§ What you should do
Below are entries; copy exactly the lines from the one with "The glacial erosion" through the one with "In absence of", both included, and leave out the rest.

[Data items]
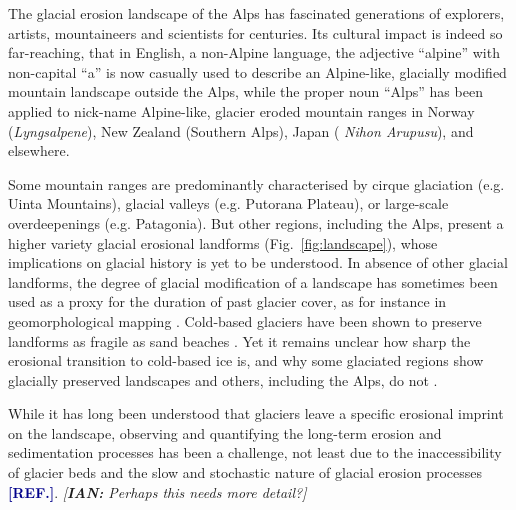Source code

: \documentclass[utf8]{article}
\newcommand{\aref}[0]{\textcolor{darkblue}{\textbf{[REF.]}}}
\newcommand{\ian}[1]{\textcolor{darkbrown}{\emph{[\textbf{IAN:} #1]}}}
\begin{document}
    The glacial erosion landscape of the Alps has fascinated generations of
    explorers, artists, mountaineers and scientists for centuries. Its cultural
    impact is indeed so far-reaching, that in English, a non-Alpine language,
    the adjective ``alpine'' with non-capital ``a'' is now casually used to
    describe an Alpine-like, glacially modified mountain landscape outside the
    Alps, while the proper noun ``Alps'' has been applied to nick-name
    Alpine-like, glacier eroded mountain ranges in Norway (\emph{Lyngsalpene}),
    New Zealand (Southern Alps), Japan
    (\emph{%
    Nihon Arupusu}), and elsewhere.

    Some mountain ranges are predominantly characterised by cirque glaciation
    (e.g. Uinta Mountains), glacial valleys (e.g. Putorana Plateau), or
    large-scale overdeepenings (e.g. Patagonia). But other regions, including
    the Alps, present a higher variety glacial erosional landforms
    (Fig.~\ref{fig:landscape}), whose implications on glacial history is yet to
    be understood.
    In absence of other glacial landforms, the degree of glacial modification
    of a landscape has sometimes been used as a proxy for the duration of past
    glacier cover, as for instance in geomorphological mapping
    \citep[e.g.][]{Margold.etal.2011, Fu.etal.2012}. Cold-based glaciers have
    been shown to preserve landforms as fragile as sand beaches
    \citep{Kleman.1994}. Yet it remains unclear how sharp the erosional
    transition to cold-based ice is, and why some glaciated regions show
    glacially preserved landscapes and others, including the Alps, do not
    \citep{Wirsig.etal.2016, Seguinot.etal.2018}.

    While it has long been understood that glaciers leave a specific erosional
    imprint on the landscape, observing and quantifying the long-term erosion
    and sedimentation processes has been a challenge, not least due to the
    inaccessibility of glacier beds and the slow and stochastic nature of
    glacial erosion processes \aref. \ian{Perhaps this needs more detail?}
\end{document}
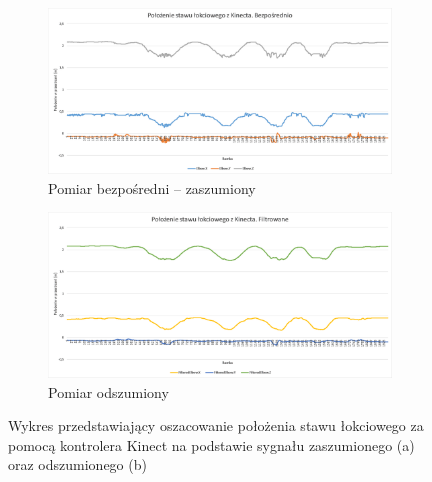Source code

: \begin{savenotes}
	\begin{figure}[h]
		\centering
		\begin{subfigure}[b]{0.49\textwidth}
			\centering
			\includegraphics[width=\linewidth]{images/kinectElbowRaw.png}	
			\caption{Pomiar bezpośredni -- zaszumiony}
			\label{fig:hybrid:kinect:noised}
		\end{subfigure}
		\begin{subfigure}[b]{0.49\textwidth}
			\centering
			\includegraphics[width=\linewidth]{images/kinectElbowFiltered.png}	
			\caption{Pomiar odszumiony}
			\label{fig:hybrid:kinect:denoised}
		\end{subfigure}				
		\caption[Wykres przedstawiający oszacowanie położenia stawu łokciowego za pomocą kontrolera Kinect na podstawie sygnału zaszumionego oraz odszumionego]{Wykres przedstawiający oszacowanie położenia stawu łokciowego za pomocą kontrolera Kinect na podstawie sygnału zaszumionego (a) oraz odszumionego (b)}
	\end{figure}
\end{savenotes}
								
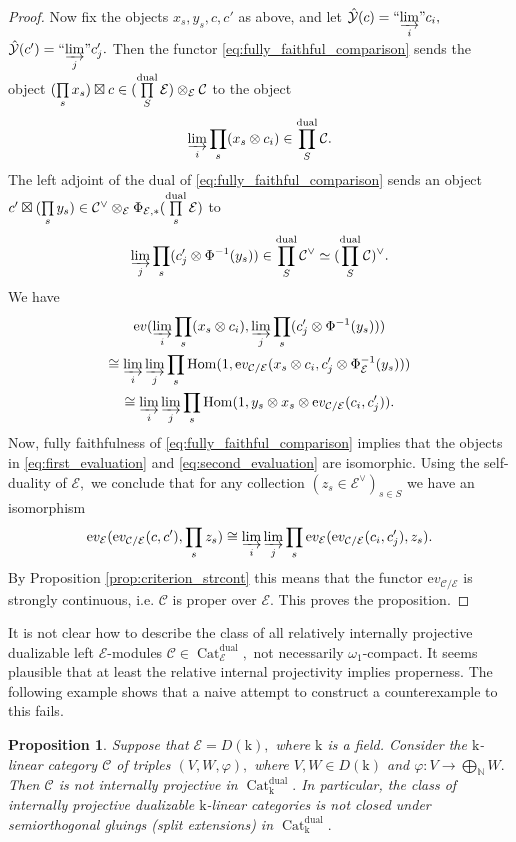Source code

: \documentclass[11pt,leqno]{amsart}
\newtheorem{prop}[theo]{Proposition}
\numberwithin{equation}{section}
\def\N{\mathbb{N}}
\def\Hom{\operatorname{Hom}}
\newcommand{\tens}[1]{%
  \mathbin{\mathop{\otimes}\displaylimits_{#1}}%
}
\newcommand{\indlim}[1][]{\mathop{\varinjlim}\limits_{#1}}
\newcommand{\inddlim}[1][]{{``{\indlim[#1]}"}}
\newcommand{\biggplus}[1][]{\mathop{\bigoplus}\limits_{#1}}
\newcommand{\prodd}[1][]{\mathop{\prod}\limits_{#1}}
\newcommand{\Cat}{\operatorname{Cat}}
\newcommand{\dual}{\operatorname{dual}}
\newcommand{\mk}{\mathrm k}
\newcommand{\ev}{\mathrm ev}
\newcommand{\cC}{{\mathcal C}}
\newcommand{\cE}{{\mathcal E}}
\newcommand{\cY}{{\mathcal Y}}
\begin{document}
\begin{proof}
Now fix the objects $x_s,y_s, c,c'$ as above, and let $\hat{\cY}(c)=\inddlim[i]c_i,$ $\hat{\cY}(c')=\inddlim[j]c'_j.$ Then the functor \eqref{eq:fully_faithful_comparison} sends the object $(\prodd[s]x_s)\boxtimes c\in (\prodd[S]^{\dual}\cE)\tens{\cE}\cC$ to the object
\begin{equation*}
\indlim[i]\prodd[s](x_s\otimes c_i)\in \prodd[S]^{\dual}\cC.
\end{equation*}
The left adjoint of the dual of \eqref{eq:fully_faithful_comparison} sends an object $c'\boxtimes (\prodd[s]y_s)\in \cC^{\vee}\tens{\cE}\Phi_{\cE,*}(\prodd[s]^{\dual}\cE)$ to
\begin{equation*}
\indlim[j]\prodd[s](c_j'\otimes \Phi^{-1}(y_s))\in\prodd[S]^{\dual}\cC^{\vee}\simeq (\prodd[S]^{\dual}\cC)^{\vee}.
\end{equation*}
We have
\begin{multline}\label{eq:second_evaluation}
\ev(\indlim[i]\prodd[s](x_s\otimes c_i),\indlim[j]\prodd[s](c_j'\otimes \Phi^{-1}(y_s)))\\
\cong \indlim[i]\indlim[j]\prodd[s]\Hom(1,\ev_{\cC/\cE}(x_s\otimes c_i,c_j'\otimes\Phi_{\cE}^{-1}(y_s)))\\
\cong \indlim[i]\indlim[j]\prodd[s]\Hom(1,y_s\otimes x_s\otimes \ev_{\cC/\cE}(c_i,c_j')).
\end{multline}
Now, fully faithfulness of \eqref{eq:fully_faithful_comparison} implies that the objects in \eqref{eq:first_evaluation} and \eqref{eq:second_evaluation} are isomorphic. Using the self-duality of $\cE,$ we conclude that for any collection $(z_s\in\cE^{\vee})_{s\in S}$ we have an isomorphism
\begin{equation*}
\ev_{\cE}(\ev_{\cC/\cE}(c,c'),\prodd[s]z_s)\cong \indlim[i]\indlim[j]\prodd[s]\ev_{\cE}(\ev_{\cC/\cE}(c_i,c_j'),z_s).
\end{equation*}
By Proposition \ref{prop:criterion_strcont} this means that the functor $\ev_{\cC/\cE}$ is strongly continuous, i.e. $\cC$ is proper over $\cE.$ This proves the proposition. 
\end{proof}

It is not clear how to describe the class of all relatively internally projective dualizable left 
$\cE$-modules $\cC\in\Cat_{\cE}^{\dual},$ not necessarily $\omega_1$-compact. It seems plausible that at least the relative internal projectivity implies properness. The following example shows that a naive attempt to construct a counterexample to this fails.  

\begin{prop}
Suppose that $\cE=D(\mk),$ where $\mk$ is a field. Consider the $\mk$-linear category $\cC$ of triples $(V,W,\varphi),$ where $V,W\in D(\mk)$ and $\varphi:V\to\biggplus[\N]W.$ Then $\cC$ is not internally projective in $\Cat_{\mk}^{\dual}.$ In particular, the class of internally projective dualizable $\mk$-linear categories is not closed under semiorthogonal gluings (split extensions) in $\Cat_{\mk}^{\dual}.$  
\end{prop}
\end{document}
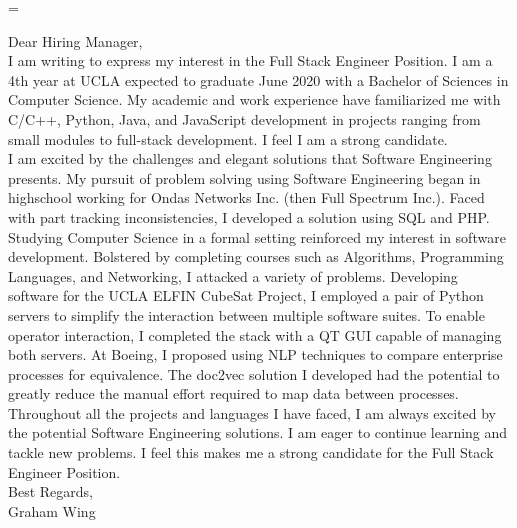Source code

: \emergencystretch=\maxdimen
{}


\begin{minipage}[t]{.95\textwidth} %
\large
Dear Hiring Manager,
\vspace{10pt}\\
I am writing to express my interest in the Full Stack Engineer Position. I am a 4th year at UCLA expected to graduate June 2020 with a Bachelor of Sciences in Computer Science. My academic and work experience have familiarized me with C/C++, Python, Java, and JavaScript development in projects ranging from small modules to full-stack development. I feel I am a strong candidate.
\vspace{6pt}\\
I am excited by the challenges and elegant solutions that Software Engineering presents. My pursuit of problem solving using Software Engineering began in highschool working for Ondas Networks Inc. (then Full Spectrum Inc.). Faced with part tracking inconsistencies, I developed a solution using SQL and PHP. Studying Computer Science in a formal setting reinforced my interest in software development. Bolstered by completing courses such as Algorithms, Programming Languages, and Networking, I attacked a variety of problems. Developing software for the UCLA ELFIN CubeSat Project, I employed a pair of Python servers to simplify the interaction between multiple software suites. To enable operator interaction, I completed the stack with a QT GUI capable of managing both servers. At Boeing, I proposed using NLP techniques to compare enterprise processes for equivalence. The doc2vec solution I developed had the potential to greatly reduce the manual effort required to map data between processes.
\vspace{6pt}\\
Throughout all the projects and languages I have faced, I am always excited by the potential Software Engineering solutions. I am eager to continue learning and tackle new problems. I feel this makes me a strong candidate for the Full Stack Engineer Position.
\vspace{22pt}\\
Best Regards,
\vspace{15pt}\\
Graham Wing


\end{minipage} %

§ Solution
    The glacial erosion landscape of the Alps has fascinated generations of
    explorers, artists, mountaineers and scientists for centuries. Its cultural
    impact is indeed so far-reaching, that in English, a non-Alpine language,
    the adjective ``alpine'' with non-capital ``a'' is now casually used to
    describe an Alpine-like, glacially modified mountain landscape outside the
    Alps, while the proper noun ``Alps'' has been applied to nick-name
    Alpine-like, glacier eroded mountain ranges in Norway (\emph{Lyngsalpene}),
    New Zealand (Southern Alps), Japan
    (\emph{%
    Nihon Arupusu}), and elsewhere.

    Some mountain ranges are predominantly characterised by cirque glaciation
    (e.g. Uinta Mountains), glacial valleys (e.g. Putorana Plateau), or
    large-scale overdeepenings (e.g. Patagonia). But other regions, including
    the Alps, present a higher variety glacial erosional landforms
    (Fig.~\ref{fig:landscape}), whose implications on glacial history is yet to
    be understood.
    In absence of other glacial landforms, the degree of glacial modification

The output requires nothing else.